「水道水の基準値をはるかにこえる高い価のマンガンが検出」
中部空港及び関連埋立事業に伴う幡豆町の土砂採取が自然環境に与える影響に関する見解
NACS-J
監 事 西條八束
常務理事 吉田正人
当協会は、中部空港及び関連埋立事業に伴う幡豆町の土砂採取が自然環境に与える影響に関して、本年6月16日に愛知県知事、建設大臣、運輸大臣、農林水産大臣、環境庁長官に意見書を提出した。その中で、土砂採取が三河湾の沿岸生態系や漁業に与える影響を指摘したが、最近の知見を交え、本日改めて当協会の見解を述べる。
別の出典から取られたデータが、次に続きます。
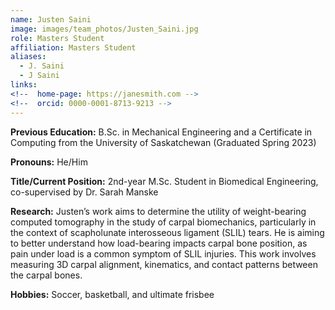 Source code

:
 ```yaml
---
name: Justen Saini
image: images/team_photos/Justen_Saini.jpg
role: Masters Student
affiliation: Masters Student
aliases:
  - J. Saini
  - J Saini
links:
<!--  home-page: https://janesmith.com -->
<!--  orcid: 0000-0001-8713-9213 -->
---
```

**Previous Education:** B.Sc. in Mechanical Engineering and a Certificate in Computing from the University of Saskatchewan (Graduated Spring 2023)  

**Pronouns:** He/Him  

**Title/Current Position:** 2nd-year M.Sc. Student in Biomedical Engineering, co-supervised by Dr. Sarah Manske  

**Research:** Justen’s work aims to determine the utility of weight-bearing computed tomography in the study of carpal biomechanics, particularly in the context of scapholunate interosseous ligament (SLIL) tears. He is aiming to better understand how load-bearing impacts carpal bone position, as pain under load is a common symptom of SLIL injuries. This work involves measuring 3D carpal alignment, kinematics, and contact patterns between the carpal bones.  

**Hobbies:** Soccer, basketball, and ultimate frisbee
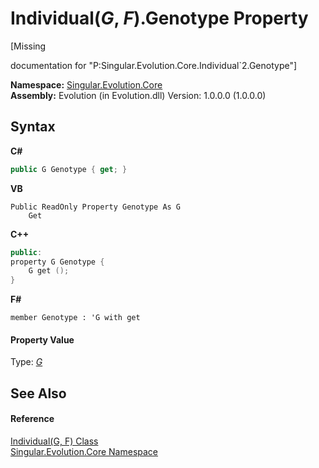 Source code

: # Individual(*G*, *F*).Genotype Property 
 

\[Missing <summary> documentation for "P:Singular.Evolution.Core.Individual`2.Genotype"\]

**Namespace:**&nbsp;<a href="7a43d210-bf66-e44d-0f97-e9e0fe26b1b8">Singular.Evolution.Core</a><br />**Assembly:**&nbsp;Evolution (in Evolution.dll) Version: 1.0.0.0 (1.0.0.0)

## Syntax

**C#**<br />
``` C#
public G Genotype { get; }
```

**VB**<br />
``` VB
Public ReadOnly Property Genotype As G
	Get
```

**C++**<br />
``` C++
public:
property G Genotype {
	G get ();
}
```

**F#**<br />
``` F#
member Genotype : 'G with get

```


#### Property Value
Type: <a href="afb26626-7779-18a2-0296-c5579e7867df">*G*</a>

## See Also


#### Reference
<a href="afb26626-7779-18a2-0296-c5579e7867df">Individual(G, F) Class</a><br /><a href="7a43d210-bf66-e44d-0f97-e9e0fe26b1b8">Singular.Evolution.Core Namespace</a><br /> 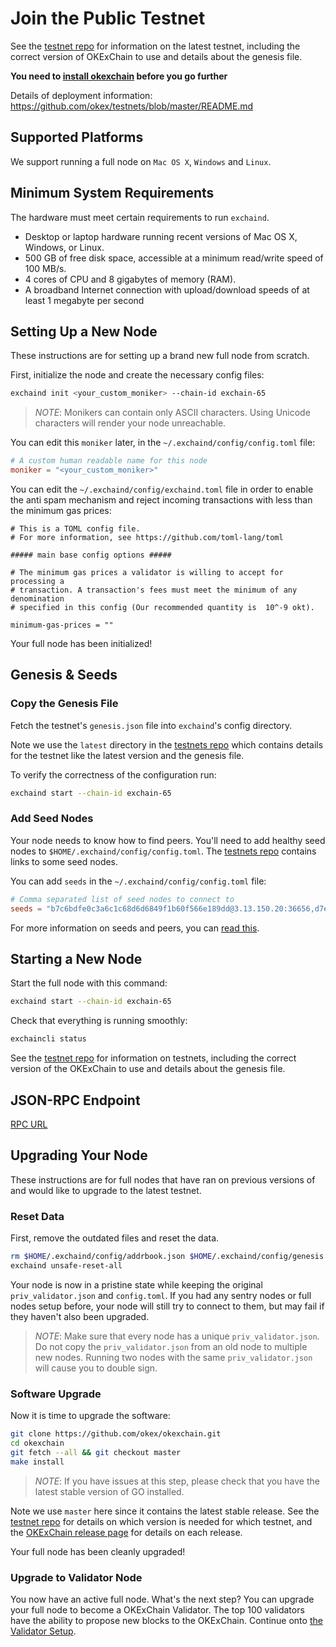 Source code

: <!--
order: 4
-->

# Join the Public Testnet 

See the [testnet repo](https://github.com/okex/testnets) for
information on the latest testnet, including the correct version
of OKExChain to use and details about the genesis file.

**You need to [install okexchain](./install-okexchain.html) before you go further**


Details of deployment information: https://github.com/okex/testnets/blob/master/README.md
## Supported Platforms

We support running a full node on `Mac OS X`, `Windows` and `Linux`.

## Minimum System Requirements

The hardware must meet certain requirements to run `exchaind`.

 * Desktop or laptop hardware running recent versions of Mac OS X, Windows, or Linux.
 * 500 GB of free disk space, accessible at a minimum read/write speed of 100 MB/s.
 * 4 cores of CPU and 8 gigabytes of memory (RAM).
 * A broadband Internet connection with upload/download speeds of at least 1 megabyte per second

## Setting Up a New Node

These instructions are for setting up a brand new full node from scratch.

First, initialize the node and create the necessary config files:

```bash
exchaind init <your_custom_moniker> --chain-id exchain-65
```

> _NOTE_:
Monikers can contain only ASCII characters. Using Unicode characters will render your node unreachable.


You can edit this `moniker` later, in the `~/.exchaind/config/config.toml` file:

```toml
# A custom human readable name for this node
moniker = "<your_custom_moniker>"
```

You can edit the `~/.exchaind/config/exchaind.toml` file in order to enable the anti spam mechanism and reject incoming transactions with less than the minimum gas prices:

```
# This is a TOML config file.
# For more information, see https://github.com/toml-lang/toml

##### main base config options #####

# The minimum gas prices a validator is willing to accept for processing a
# transaction. A transaction's fees must meet the minimum of any denomination
# specified in this config (Our recommended quantity is  10^-9 okt).

minimum-gas-prices = ""
```

Your full node has been initialized! 

## Genesis & Seeds

### Copy the Genesis File

Fetch the testnet's `genesis.json` file into `exchaind`'s config directory.

Note we use the `latest` directory in the [testnets repo](https://github.com/okex/testnets) which contains details for the testnet like the latest version and the genesis file. 

To verify the correctness of the configuration run:

```bash
exchaind start --chain-id exchain-65
```

### Add Seed Nodes

Your node needs to know how to find peers. You'll need to add healthy seed nodes to `$HOME/.exchaind/config/config.toml`. The [testnets repo](https://github.com/okex/testnets) contains links to some seed nodes.

You can add `seeds` in the `~/.exchaind/config/config.toml` file:

```toml
# Comma separated list of seed nodes to connect to
seeds = "b7c6bdfe0c3a6c1c68d6d6849f1b60f566e189dd@3.13.150.20:36656,d7eec05e6449945c8e0fd080d58977d671eae588@35.176.111.229:36656,223b5b41d1dba9057401def49b456630e1ab2599@18.162.106.25:36656"
```

For more information on seeds and peers, you can [read this](https://docs.tendermint.com/master/spec/p2p/peer.html).

## Starting a New Node

Start the full node with this command:

```bash
exchaind start --chain-id exchain-65
```

Check that everything is running smoothly:

```bash
exchaincli status
```

See the [testnet repo](https://github.com/okex/testnets) for information on testnets, including the correct version of the OKExChain to use and details about the genesis file.

## JSON-RPC Endpoint
[RPC URL](../developers/blockchainDetail/aminorpc.html#testnet-chain-id-exchain-65)

## Upgrading Your Node

These instructions are for full nodes that have ran on previous versions of and would like to upgrade to the latest testnet.

### Reset Data

First, remove the outdated files and reset the data.

```bash
rm $HOME/.exchaind/config/addrbook.json $HOME/.exchaind/config/genesis.json
exchaind unsafe-reset-all
```

Your node is now in a pristine state while keeping the original `priv_validator.json` and `config.toml`. If you had any sentry nodes or full nodes setup before,
your node will still try to connect to them, but may fail if they haven't also
been upgraded.

> _NOTE_:
Make sure that every node has a unique `priv_validator.json`. Do not copy the `priv_validator.json` from an old node to multiple new nodes. Running two nodes with the same `priv_validator.json` will cause you to double sign.


### Software Upgrade

Now it is time to upgrade the software:

```bash
git clone https://github.com/okex/okexchain.git
cd okexchain
git fetch --all && git checkout master
make install
```

> _NOTE_: If you have issues at this step, please check that you have the latest stable version of GO installed.

Note we use `master` here since it contains the latest stable release.
See the [testnet repo](https://github.com/okex/testnets) for details on which version is needed for which testnet, and the [OKExChain release page](https://github.com/okex/okexchain/releases) for details on each release.

Your full node has been cleanly upgraded!

### Upgrade to Validator Node

You now have an active full node. What's the next step? You can upgrade your full node to become a OKExChain Validator. The top 100 validators have the ability to propose new blocks to the OKExChain. Continue onto [the Validator Setup](../validators/validators-guide-cli.md).
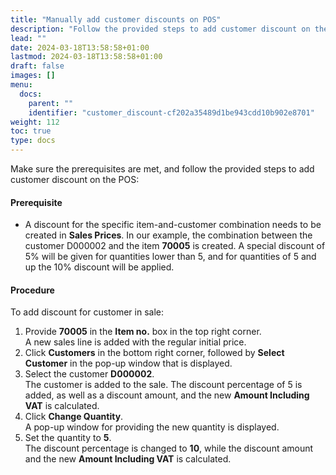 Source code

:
 ```yaml
---
title: "Manually add customer discounts on POS"
description: "Follow the provided steps to add customer discount on the POS."
lead: ""
date: 2024-03-18T13:58:58+01:00
lastmod: 2024-03-18T13:58:58+01:00
draft: false
images: []
menu:
  docs:
    parent: ""
    identifier: "customer_discount-cf202a35489d1be943cdd10b902e8701"
weight: 112
toc: true
type: docs
---
```


Make sure the prerequisites are met, and follow the provided steps to add customer discount on the POS:

#### Prerequisite

-	A discount for the specific item-and-customer combination needs to be created in **Sales Prices**. In our example, the combination between the customer D000002 and the item **70005** is created. A special discount of 5% will be given for quantities lower than 5, and for quantities of 5 and up the 10% discount will be applied. 

#### Procedure

To add discount for customer in sale:

1.	Provide **70005** in the **Item no.** box in the top right corner.    
    A new sales line is added with the regular initial price.
2.	Click **Customers** in the bottom right corner, followed by **Select Customer** in the pop-up window that is displayed.
3.	Select the customer **D000002**.     
    The customer is added to the sale. The discount percentage of 5 is added, as well as a discount amount, and the new **Amount Including VAT** is calculated. 
4.	Click **Change Quantity**.     
    A pop-up window for providing the new quantity is displayed.
5.	Set the quantity to **5**.     
    The discount percentage is changed to **10**, while the discount amount and the new **Amount Including VAT** is calculated. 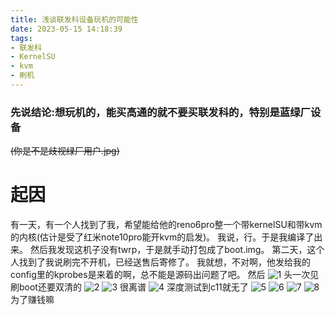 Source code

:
```yaml
---
title: 浅谈联发科设备玩机的可能性
date: 2023-05-15 14:18:39
tags:
- 联发科
- KernelSU
- kvm
- 刷机
---
```

### 先说结论:想玩机的，能买高通的就不要买联发科的，特别是蓝绿厂设备
~~(你是不是歧视绿厂用户.jpg)~~
# 起因
有一天，有一个人找到了我，希望能给他的reno6pro整一个带kernelSU和带kvm的内核(估计是受了红米note10pro能开kvm的启发)。
我说，行。于是我编译了出来。
然后我发现这机子没有twrp，于是就手动打包成了boot.img。
第二天，这个人找到了我说刷完不开机，已经送售后寄修了。
我就想，不对啊，他发给我的config里的kprobes是来着的啊，总不能是源码出问题了吧。
然后
![1](/img/20230515/1.jpg)
头一次见刷boot还要双清的
![2](/img/20230515/2.jpg)
![3](/img/20230515/3.jpg)
很离谱
![4](/img/20230515/4.jpg)
深度测试到c11就无了
![5](/img/20230515/5.jpg)
![6](/img/20230515/6.jpg)
![7](/img/20230515/7.jpg)
![8](/img/20230515/8.jpg)
为了赚钱嘛
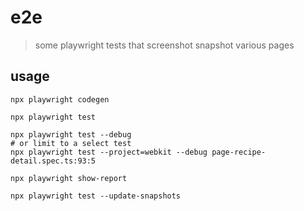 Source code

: # e2e

> some playwright tests that screenshot snapshot various pages

## usage

```shell
npx playwright codegen

npx playwright test

npx playwright test --debug
# or limit to a select test
npx playwright test --project=webkit --debug page-recipe-detail.spec.ts:93:5

npx playwright show-report

npx playwright test --update-snapshots
```

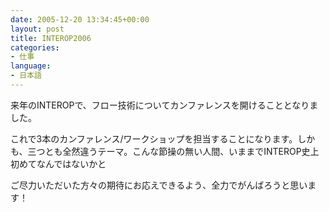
 ```yaml
---
date: 2005-12-20 13:34:45+00:00
layout: post
title: INTEROP2006
categories:
- 仕事
language:
- 日本語
---
```


来年のINTEROPで、フロー技術についてカンファレンスを開けることとなりました。

これで3本のカンファレンス/ワークショップを担当することになります。しかも、三つとも全然違うテーマ。こんな節操の無い人間、いままでINTEROP史上初めてなんではないかと

ご尽力いただいた方々の期待にお応えできるよう、全力でがんばろうと思います！

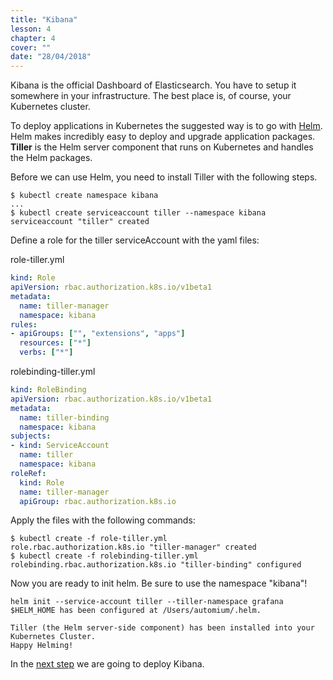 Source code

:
 ```yaml
---
title: "Kibana"
lesson: 4
chapter: 4
cover: ""
date: "28/04/2018"
---
```


Kibana is the official Dashboard of Elasticsearch. You have to setup it somewhere in your infrastructure. The best place is, of course, your Kubernetes cluster.

To deploy applications in Kubernetes the suggested way is to go with [Helm](https://www.helm.sh/). Helm makes incredibly easy to deploy and upgrade application packages. **Tiller** is the Helm server component that runs on Kubernetes and handles the Helm packages.

Before we can use Helm, you need to install Tiller with the following steps.

```
$ kubectl create namespace kibana
...
$ kubectl create serviceaccount tiller --namespace kibana
serviceaccount "tiller" created
```

Define a role for the tiller serviceAccount with the yaml files:

role-tiller.yml
```yaml
kind: Role
apiVersion: rbac.authorization.k8s.io/v1beta1
metadata:
  name: tiller-manager
  namespace: kibana
rules:
- apiGroups: ["", "extensions", "apps"]
  resources: ["*"]
  verbs: ["*"]
```

rolebinding-tiller.yml
```yaml
kind: RoleBinding
apiVersion: rbac.authorization.k8s.io/v1beta1
metadata:
  name: tiller-binding
  namespace: kibana
subjects:
- kind: ServiceAccount
  name: tiller
  namespace: kibana
roleRef:
  kind: Role
  name: tiller-manager
  apiGroup: rbac.authorization.k8s.io
```

Apply the files with the following commands:

```
$ kubectl create -f role-tiller.yml 
role.rbac.authorization.k8s.io "tiller-manager" created
$ kubectl create -f rolebinding-tiller.yml 
rolebinding.rbac.authorization.k8s.io "tiller-binding" configured
```

Now you are ready to init helm. Be sure to use the namespace "kibana"!

```
helm init --service-account tiller --tiller-namespace grafana
$HELM_HOME has been configured at /Users/automium/.helm.

Tiller (the Helm server-side component) has been installed into your Kubernetes Cluster.
Happy Helming!
```

In the [next step](kibana-chart) we are going to deploy Kibana.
1.愛知県企業庁は地元に対して、「予定地にはマンガンは存在しない」と説明しているが、幡豆の将来を考える会と八木明彦名古屋女子大学教授が、最近実施した水質調査によれば、土砂採取予定地の湧水から、最大で13.7mg/lのマンガンが検出された。この値は、水道水の基準値である 0.05mg/lをはるかにこえる高い価であり、「あってもごく少量」ということはできない(注1)。
今回のような出水が工事中に起これば、マンガンが海に流れ出し、アサリ等に大きな影響が出る可能性も十分に考えられる。愛知県企業庁が予定地の土砂を採取しても安全であると主張するならば、予定地を広くボーリングした上で、マンガンの有無をはっきりと調査すべきである。
2.環境影響評価書では、土砂採取により流出した泥は、沈砂池によって大部分除去できるとしているが、除去できるのは比較的大きな粒子だけであり、出水時にはシルト以下の微細粒子(粒径0.05mm以下)は、大部分上澄みとして、海まで流出してしまうであろう。とくにそのような微細粒子は、アサリ等に致命的な影響を与えることが知られている。幡豆町の保安林を伐採し、大量の土砂を採取すれば、浮遊固形物質が海に流れ込み、アサリ漁、ノリ養殖がさかんな日本有数の豊かな漁場である三河湾の生態系に影響を与えるおそれがきわめて高い。
(注1)マンガンはその存在状態を、水質環境(特に酸素の有無)によって、溶存態・懸濁態と容易に変える化学物質である。海域・処理池内での沈殿物も、貧酸素状態では容易に水中に流出してくる。したがって、水中の全マンガン量を量的に把握することが重要である。マンガンの毒性については、比較的に少ないとされているが、実際には、14mg/lの濃度でも地下水の飲水による死亡の報告(1940年)もある。また食物連鎖による生物濃縮にも十分考慮する必要がある。